_Your instructions_
Isolate every line in the records below with "process" in it.

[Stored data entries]
====
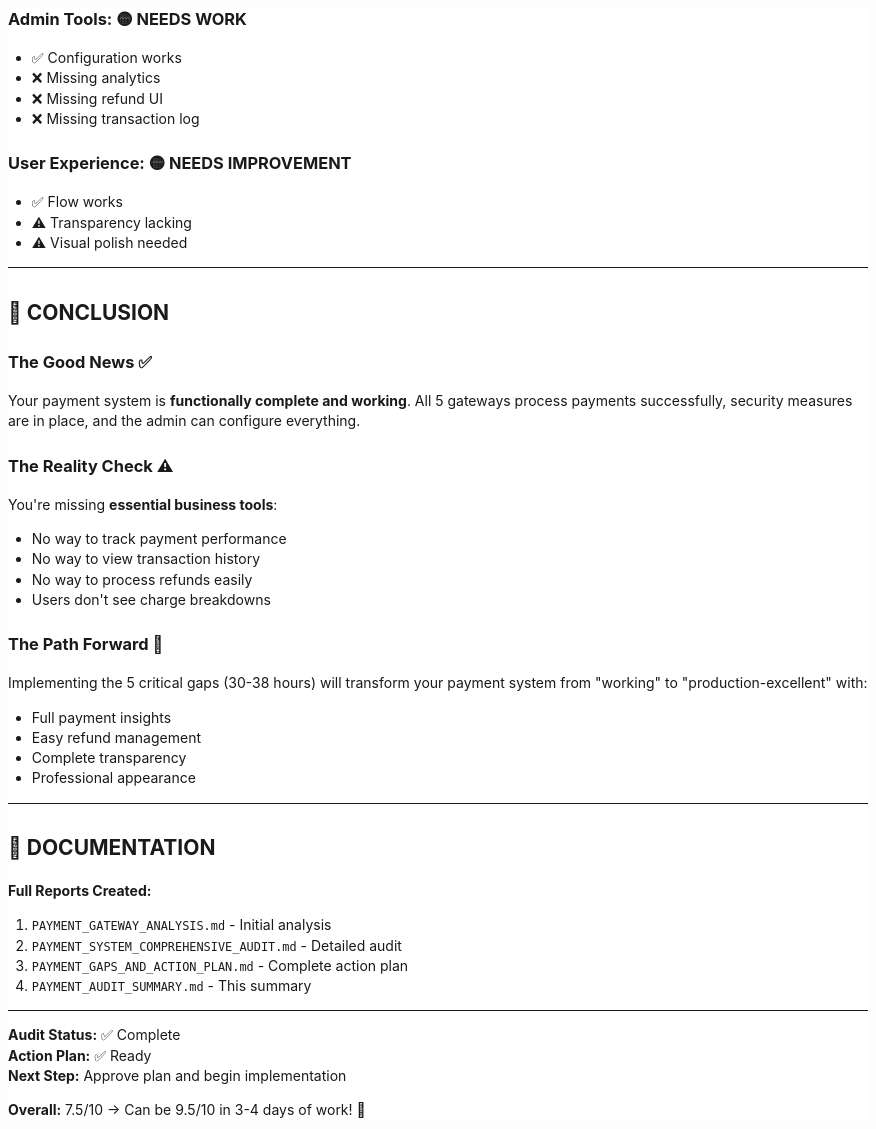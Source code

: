 ### Admin Tools: 🟡 NEEDS WORK
- ✅ Configuration works
- ❌ Missing analytics
- ❌ Missing refund UI
- ❌ Missing transaction log

### User Experience: 🟡 NEEDS IMPROVEMENT
- ✅ Flow works
- ⚠️ Transparency lacking
- ⚠️ Visual polish needed

---

## 🎉 CONCLUSION

### The Good News ✅
Your payment system is **functionally complete and working**. All 5 gateways process payments successfully, security measures are in place, and the admin can configure everything.

### The Reality Check ⚠️
You're missing **essential business tools**:
- No way to track payment performance
- No way to view transaction history
- No way to process refunds easily
- Users don't see charge breakdowns

### The Path Forward 🚀
Implementing the 5 critical gaps (30-38 hours) will transform your payment system from "working" to "production-excellent" with:
- Full payment insights
- Easy refund management
- Complete transparency
- Professional appearance

---

## 📖 DOCUMENTATION

**Full Reports Created:**
1. `PAYMENT_GATEWAY_ANALYSIS.md` - Initial analysis
2. `PAYMENT_SYSTEM_COMPREHENSIVE_AUDIT.md` - Detailed audit
3. `PAYMENT_GAPS_AND_ACTION_PLAN.md` - Complete action plan
4. `PAYMENT_AUDIT_SUMMARY.md` - This summary

---

**Audit Status:** ✅ Complete  
**Action Plan:** ✅ Ready  
**Next Step:** Approve plan and begin implementation

**Overall:** 7.5/10 → Can be 9.5/10 in 3-4 days of work! 🚀

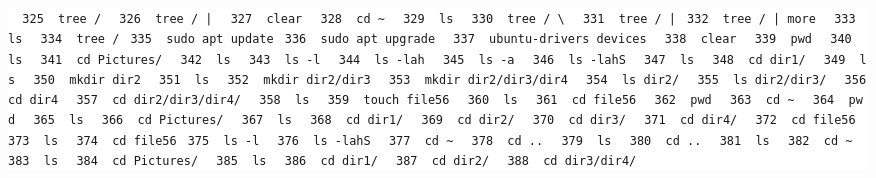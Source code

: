 `  325  tree /`
`  326  tree / |`
`  327  clear`
`  328  cd ~`
`  329  ls`
`  330  tree / \`
`  331  tree / |`
`  332  tree / | more `
`  333  ls`
`  334  tree /`
`  335  sudo apt update `
`  336  sudo apt upgrade `
`  337  ubuntu-drivers devices`
`  338  clear`
`  339  pwd`
`  340  ls`
`  341  cd Pictures/`
`  342  ls`
`  343  ls -l`
`  344  ls -lah`
`  345  ls -a`
`  346  ls -lahS`
`  347  ls`
`  348  cd dir1/`
`  349  ls`
`  350  mkdir dir2`
`  351  ls`
`  352  mkdir dir2/dir3`
`  353  mkdir dir2/dir3/dir4`
`  354  ls dir2/`
`  355  ls dir2/dir3/`
`  356  cd dir4`
`  357  cd dir2/dir3/dir4/`
`  358  ls`
`  359  touch file56`
`  360  ls`
`  361  cd file56`
`  362  pwd`
`  363  cd ~`
`  364  pwd`
`  365  ls`
`  366  cd Pictures/`
`  367  ls`
`  368  cd dir1/`
`  369  cd dir2/`
`  370  cd dir3/`
`  371  cd dir4/`
`  372  cd file56`
`  373  ls`
`  374  cd file56`
`  375  ls -l `
`  376  ls -lahS`
`  377  cd ~`
`  378  cd ..`
`  379  ls`
`  380  cd ..`
`  381  ls`
`  382  cd ~`
`  383  ls`
`  384  cd Pictures/`
`  385  ls`
`  386  cd dir1/`
`  387  cd dir2/`
`  388  cd dir3/dir4/`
====
_Task result_
Your payment system is **functionally complete and working**. All 5 gateways process payments successfully, security measures are in place, and the admin can configure everything.
- No way to process refunds easily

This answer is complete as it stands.